But, in a brief unanimous opinion Monday, the justices said almost nothing about internment and sent the case back to follow a different route through the courts.

“This is a disappointment, but we will persevere to see that the rights of the plaintiffs are vindicated,” said Benjamin Zelenko, a Washington lawyer representing 19 Japanese-Americans who filed suit seeking billions of dollars in damages for civil rights violations and for property losses during the internment.

Zelenko said he was surprised that the high court apparently ducked a ruling in the controversial case (U.S. vs. Hohri, 86-510). “This is a unique case, and you wonder, when you go this far, why they couldn’t settle it,” he said.
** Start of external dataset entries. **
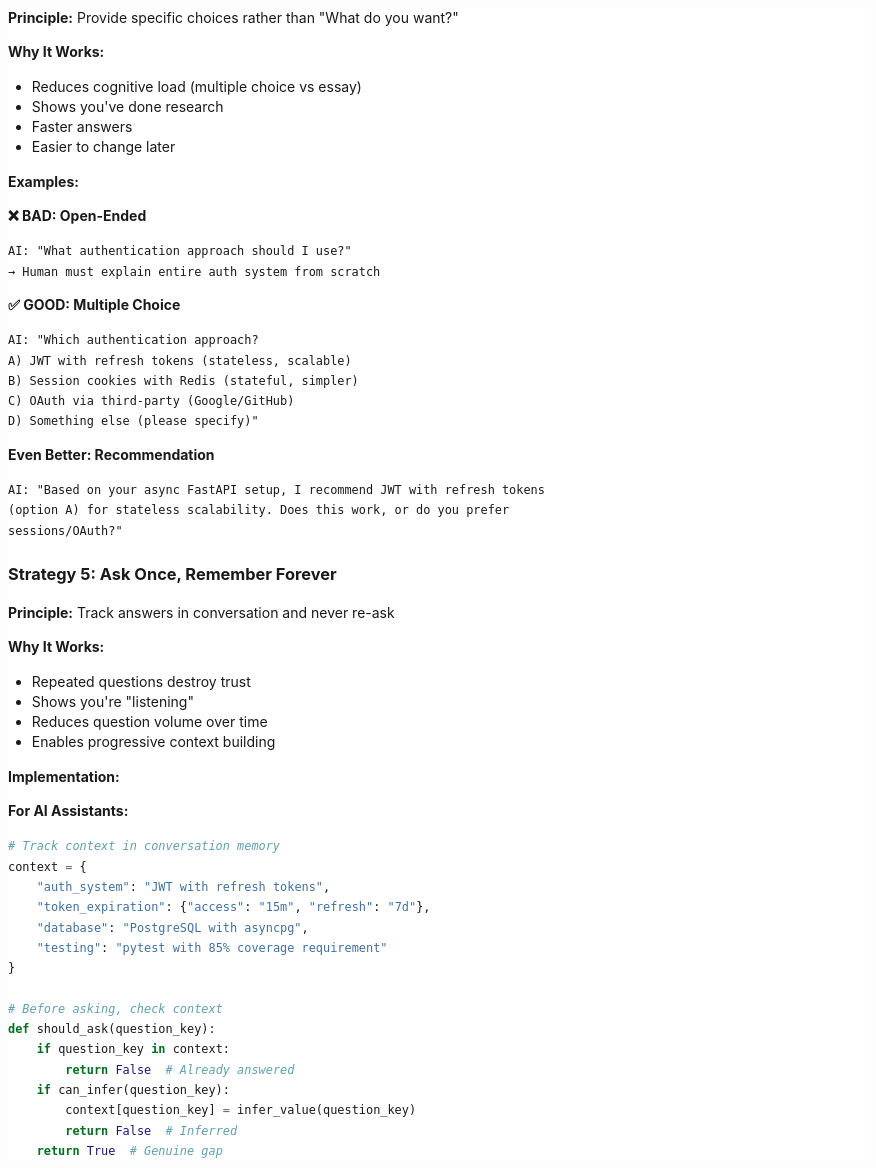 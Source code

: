 **Principle:** Provide specific choices rather than "What do you want?"

**Why It Works:**
- Reduces cognitive load (multiple choice vs essay)
- Shows you've done research
- Faster answers
- Easier to change later

**Examples:**

**❌ BAD: Open-Ended**
```
AI: "What authentication approach should I use?"
→ Human must explain entire auth system from scratch
```

**✅ GOOD: Multiple Choice**
```
AI: "Which authentication approach?
A) JWT with refresh tokens (stateless, scalable)
B) Session cookies with Redis (stateful, simpler)
C) OAuth via third-party (Google/GitHub)
D) Something else (please specify)"
```

**Even Better: Recommendation**
```
AI: "Based on your async FastAPI setup, I recommend JWT with refresh tokens
(option A) for stateless scalability. Does this work, or do you prefer
sessions/OAuth?"
```

### Strategy 5: Ask Once, Remember Forever

**Principle:** Track answers in conversation and never re-ask

**Why It Works:**
- Repeated questions destroy trust
- Shows you're "listening"
- Reduces question volume over time
- Enables progressive context building

**Implementation:**

**For AI Assistants:**
```python
# Track context in conversation memory
context = {
    "auth_system": "JWT with refresh tokens",
    "token_expiration": {"access": "15m", "refresh": "7d"},
    "database": "PostgreSQL with asyncpg",
    "testing": "pytest with 85% coverage requirement"
}

# Before asking, check context
def should_ask(question_key):
    if question_key in context:
        return False  # Already answered
    if can_infer(question_key):
        context[question_key] = infer_value(question_key)
        return False  # Inferred
    return True  # Genuine gap
```
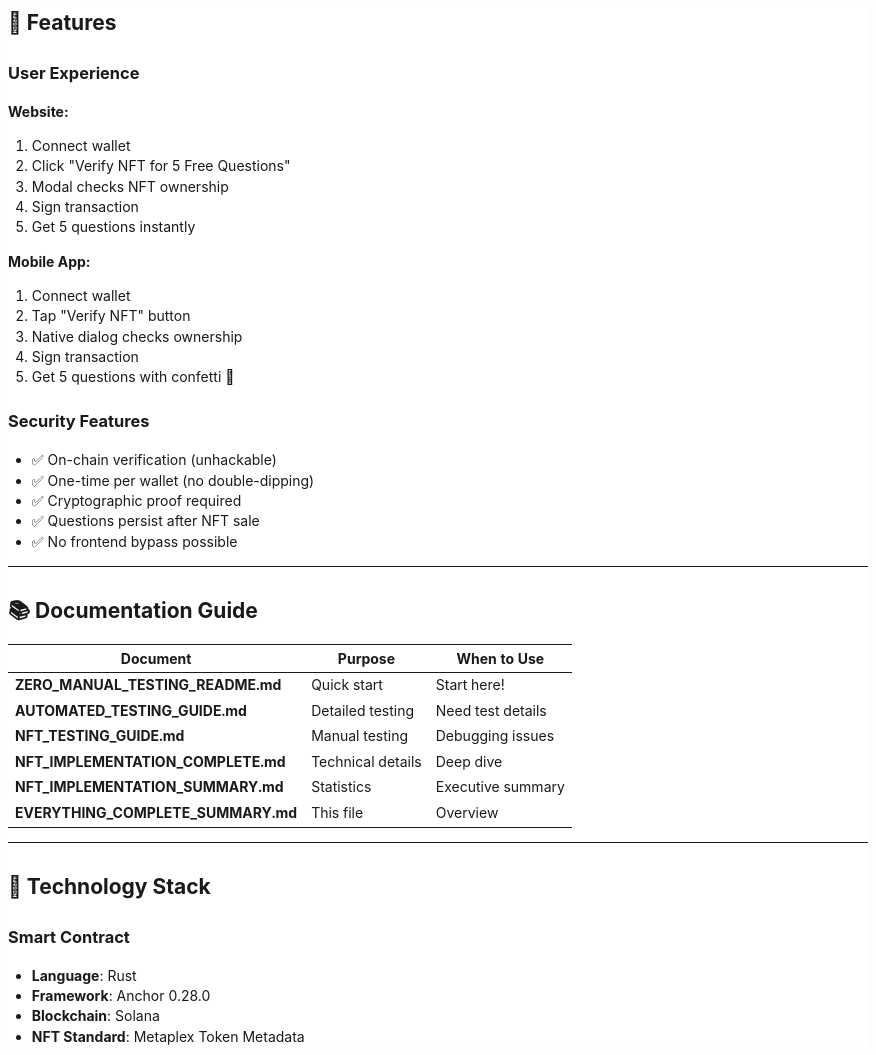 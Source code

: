 
## 🎨 Features

### User Experience

**Website:**
1. Connect wallet
2. Click "Verify NFT for 5 Free Questions"
3. Modal checks NFT ownership
4. Sign transaction
5. Get 5 questions instantly

**Mobile App:**
1. Connect wallet
2. Tap "Verify NFT" button
3. Native dialog checks ownership
4. Sign transaction
5. Get 5 questions with confetti 🎉

### Security Features
- ✅ On-chain verification (unhackable)
- ✅ One-time per wallet (no double-dipping)
- ✅ Cryptographic proof required
- ✅ Questions persist after NFT sale
- ✅ No frontend bypass possible

---

## 📚 Documentation Guide

| Document | Purpose | When to Use |
|----------|---------|-------------|
| **ZERO_MANUAL_TESTING_README.md** | Quick start | Start here! |
| **AUTOMATED_TESTING_GUIDE.md** | Detailed testing | Need test details |
| **NFT_TESTING_GUIDE.md** | Manual testing | Debugging issues |
| **NFT_IMPLEMENTATION_COMPLETE.md** | Technical details | Deep dive |
| **NFT_IMPLEMENTATION_SUMMARY.md** | Statistics | Executive summary |
| **EVERYTHING_COMPLETE_SUMMARY.md** | This file | Overview |

---

## 🔧 Technology Stack

### Smart Contract
- **Language**: Rust
- **Framework**: Anchor 0.28.0
- **Blockchain**: Solana
- **NFT Standard**: Metaplex Token Metadata
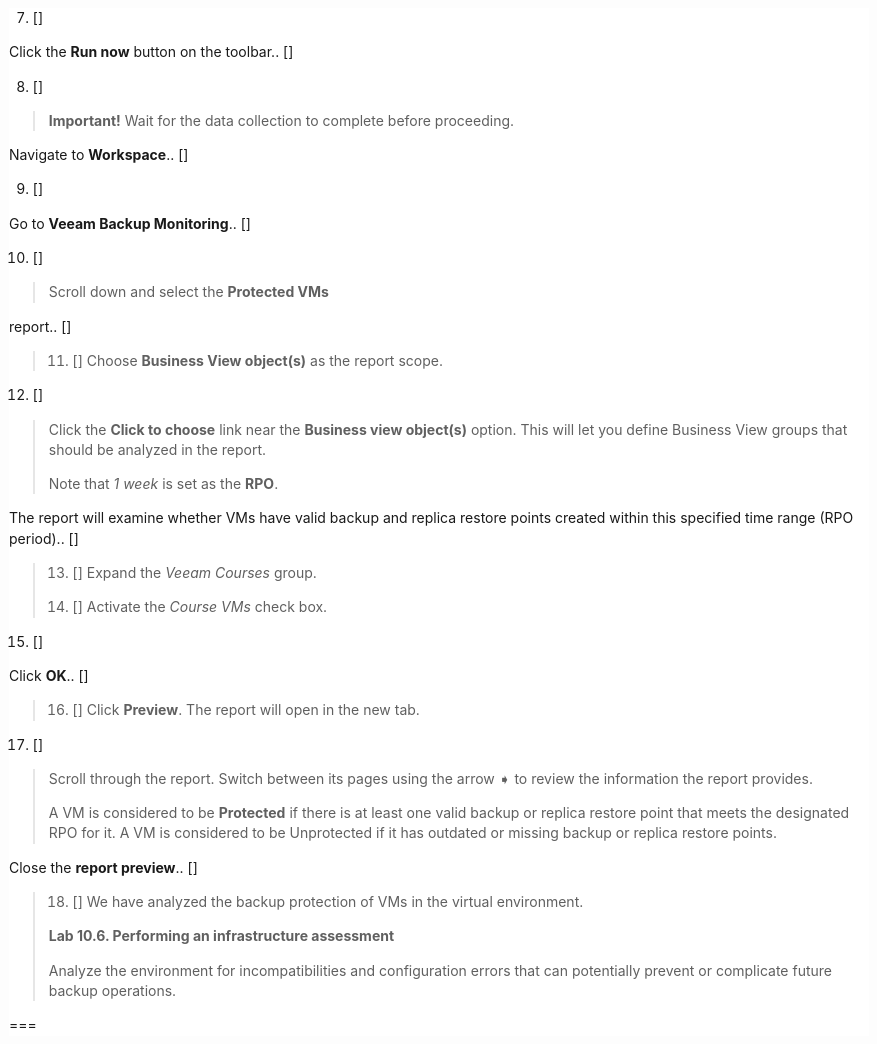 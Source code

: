 7. []

Click the **Run now** button on the toolbar.. []

8. []

> **Important!** Wait for the data collection to complete before proceeding.

Navigate to **Workspace**.. []

9. []

Go to **Veeam Backup Monitoring**.. []

10. []

> Scroll down and select the **Protected VMs**

report.. []

> 11. [] Choose **Business View object(s)** as the report scope.

12. []

> Click the **Click to choose** link near the **Business view object(s)** option. This will let you define Business View groups that should be analyzed in the report.
>
> Note that *1 week* is set as the **RPO**.

The report will examine whether VMs have valid backup and replica restore points created within this specified time range (RPO period).. []

> 13. [] Expand the *Veeam Courses* group.
>
> 14. [] Activate the *Course VMs* check box.

15. []

Click **OK**.. []

> 16. [] Click **Preview**. The report will open in the new tab.

17. []

> Scroll through the report. Switch between its pages using the arrow ➧ to review the information the report provides.
>
> A VM is considered to be **Protected** if there is at least one valid backup or replica restore point that meets the designated RPO for it. A VM is considered to be Unprotected if it has outdated or missing backup or replica restore points.

Close the **report preview**.. []

> 18. [] We have analyzed the backup protection of VMs in the virtual environment.
>
> **Lab 10.6. Performing an infrastructure assessment**
>
> Analyze the environment for incompatibilities and configuration errors that can potentially prevent or complicate future backup operations.

===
The high court, adopting an argument put forth by the Justice Department, said that this case should have been heard last year, not by the U.S. Circuit Court of Appeals for the District of Columbia, but by the U.S. Court of Appeals for the Federal Circuit. This specialized court was created by Congress in 1982 and given “exclusive appellate jurisdiction” over certain damage suits against the government.

Many Lost Property

In the months after Japan’s attack on Pearl Harbor in 1941, President Franklin D. Roosevelt authorized the military to remove Japanese-Americans from coastal areas in California, Oregon and Washington. Many of those citizens lost all their property and were forced to spend years in internment camps.

But the class-action suit belatedly seeking compensation for these actions has been tangled in procedural complexities since it was filed in 1983. A federal District Court dismissed the claims because the six-year statute of limitations on such suits had run out decades ago.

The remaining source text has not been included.